BİR HARUN YÜKSEL GEÇTİ

BİR HARUN YÜKSEL GEÇTİ

Takdim: İlk yayın tarihi 7 Şubat 2018 olan bu yazıyı tekrar paylaşıyoruz…

Harun Yüksel ağabeyin vefatının üzerinden tam bir hafta geçti. Acı bütün tazeliği ile içimizde kök salar iken yazmanın ne güç olduğunu anlatacak değilim. Onu dünya ile ahiret arasındaki “berzah” mekânına defnedip döndükten hemen sonra bu yazıya niyetlendim; ancak bir duyguyu “hâlde” zapt etmek kolay başa çıkılacak bir şey değil. Şuur bir durumu, birkaç saniyelik bile olsa ancak geçmişte bırakarak kayıt altına alabiliyor. Üstadın; “Hakikat değişiyor daha bitmeden cümle; / Koşuyorum yetişmek için bütün gücümle…” beytinin bir yönü de bu olsa gerek.

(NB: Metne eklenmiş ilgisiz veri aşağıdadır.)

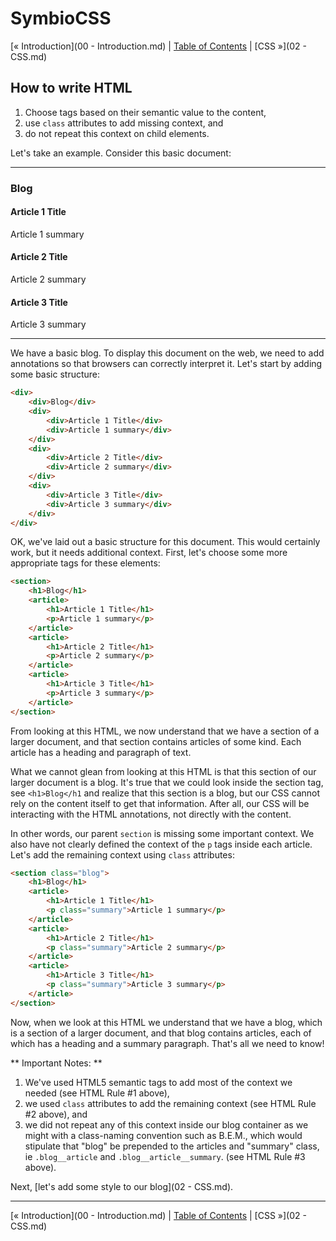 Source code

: # SymbioCSS

[&laquo; Introduction](00 - Introduction.md) | [Table of Contents](https://github.com/gbdrummer/symbiocss) | [CSS &raquo;](02 - CSS.md)

## How to write HTML

1. Choose tags based on their semantic value to the content,
2. use `class` attributes to add missing context, and
3. do not repeat this context on child elements.

Let's take an example. Consider this basic document:

---
### Blog

#### Article 1 Title
Article 1 summary

#### Article 2 Title
Article 2 summary

#### Article 3 Title
Article 3 summary

---

We have a basic blog. To display this document on the web, we need to add annotations so that browsers can correctly interpret it. Let's start by adding some basic structure:

```HTML
<div>
	<div>Blog</div>
	<div>
		<div>Article 1 Title</div>
		<div>Article 1 summary</div>
	</div>
	<div>
		<div>Article 2 Title</div>
		<div>Article 2 summary</div>
	</div>
	<div>
		<div>Article 3 Title</div>
		<div>Article 3 summary</div>
    </div>
</div>
```

OK, we've laid out a basic structure for this document. This would certainly work, but it needs additional context. First, let's choose some more appropriate tags for these elements:

```HTML
<section>
	<h1>Blog</h1>
	<article>
		<h1>Article 1 Title</h1>
		<p>Article 1 summary</p>
	</article>
	<article>
		<h1>Article 2 Title</h1>
		<p>Article 2 summary</p>
	</article>
	<article>
		<h1>Article 3 Title</h1>
		<p>Article 3 summary</p>
	</article>
</section>
```

From looking at this HTML, we now understand that we have a section of a larger document, and that section contains articles of some kind. Each article has a heading and paragraph of text.

What we cannot glean from looking at this HTML is that this section of our larger document is a blog. It's true that we could look inside the section tag, see `<h1>Blog</h1` and realize that this section is a blog, but our CSS cannot rely on the content itself to get that information. After all, our CSS will be interacting with the HTML annotations, not directly with the content.

In other words, our parent `section` is missing some important context. We also have not clearly defined the context of the `p` tags inside each article. Let's add the remaining context using `class` attributes:

```HTML
<section class="blog">
	<h1>Blog</h1>
	<article>
		<h1>Article 1 Title</h1>
		<p class="summary">Article 1 summary</p>
	</article>
	<article>
		<h1>Article 2 Title</h1>
		<p class="summary">Article 2 summary</p>
	</article>
	<article>
		<h1>Article 3 Title</h1>
		<p class="summary">Article 3 summary</p>
	</article>
</section>
```

Now, when we look at this HTML we understand that we have a blog, which is a section of a larger document, and that blog contains articles, each of which has a heading and a summary paragraph. That's all we need to know!

** Important Notes: **

1. We've used HTML5 semantic tags to add most of the context we needed (see HTML Rule #1 above),
2. we used `class` attributes to add the remaining context (see HTML Rule #2 above), and
3. we did not repeat any of this context inside our blog container as we might with a class-naming convention such as B.E.M., which would stipulate that "blog" be prepended to the articles and "summary" class, ie `.blog__article` and `.blog__article__summary`. (see HTML Rule #3 above).

Next, [let's add some style to our blog](02 - CSS.md).

---
[&laquo; Introduction](00 - Introduction.md) | [Table of Contents](https://github.com/gbdrummer/symbiocss) | [CSS &raquo;](02 - CSS.md)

Onunla öyle çok uzun görüşmüşlüğüm, sürekli karşılaşmışlığım olmadı. Oturup hasbihâl etmişliğimiz toplasan bir elin parmağını geçmez. Ama yanından ayrılırken, her defasında bir dinginlik, bir zenginleşme hissi yaşadım. İlk gördüğüm günü o kadar iyi hatırlıyorum ki… Ömür hayatımda İstanbul’a ilk ayak bastığım günle aynıdır. 11 Aralık 1998 Cuma… Selim Gürselgil’le buluşma ve onun rehberliğinde bir gezinti… Adını dergilerde okuduğumuz, gıyaben duyduğumuz ağabeylerimizi, büyüklerimizi görme ve onlarla tanışma iştiyakıyla, ilk uğrak yerimiz Kıvam Hukuk Bürosu… Meşhur İstiklâl Caddesindeki Galatasaray Lisesinin yanından büroya inen sokağın hemen başında, o dönem Kıvam’da çalışan Emel Zor ile karşılaşma… İlk düşüncem, “İşte, Tilki Günlüğü’nde adı geçen, Kumandanı görmüş, onunla konuşmuş birisi karşımda duruyor!” Aynı hissî yoğunluğu yaşayaraktan, önce Hasan Ölçer ağabey ile tanıştırıldım. Onun hemen çıkması gerekiyordu, yine de bir çay içimi kadar sohbet şansımız oldu. Ve daha sonra Harun ağabeyin yanındayız. Orada ne kadar oyalandık, neler konuştuk, hafızası nispeten kuvvetli birisi olarak inanın bugün aklımda tek kelime kalmış değil. Öyle güzel ve tane tane anlatıyordu ki… Bir sarhoşluk yaşıyordum. Özellikle bu tür sohbetlerde tek kelimeyi bile atlamadan kayda almak için çırpınan hafızam beni o gün ters köşeye yatırmıştı. Bugün kalan sadece o görüşmenin tadına doyulmaz lezzeti ve Harun ağabeyin taklidi kabil olmayan içten gülümsemesi…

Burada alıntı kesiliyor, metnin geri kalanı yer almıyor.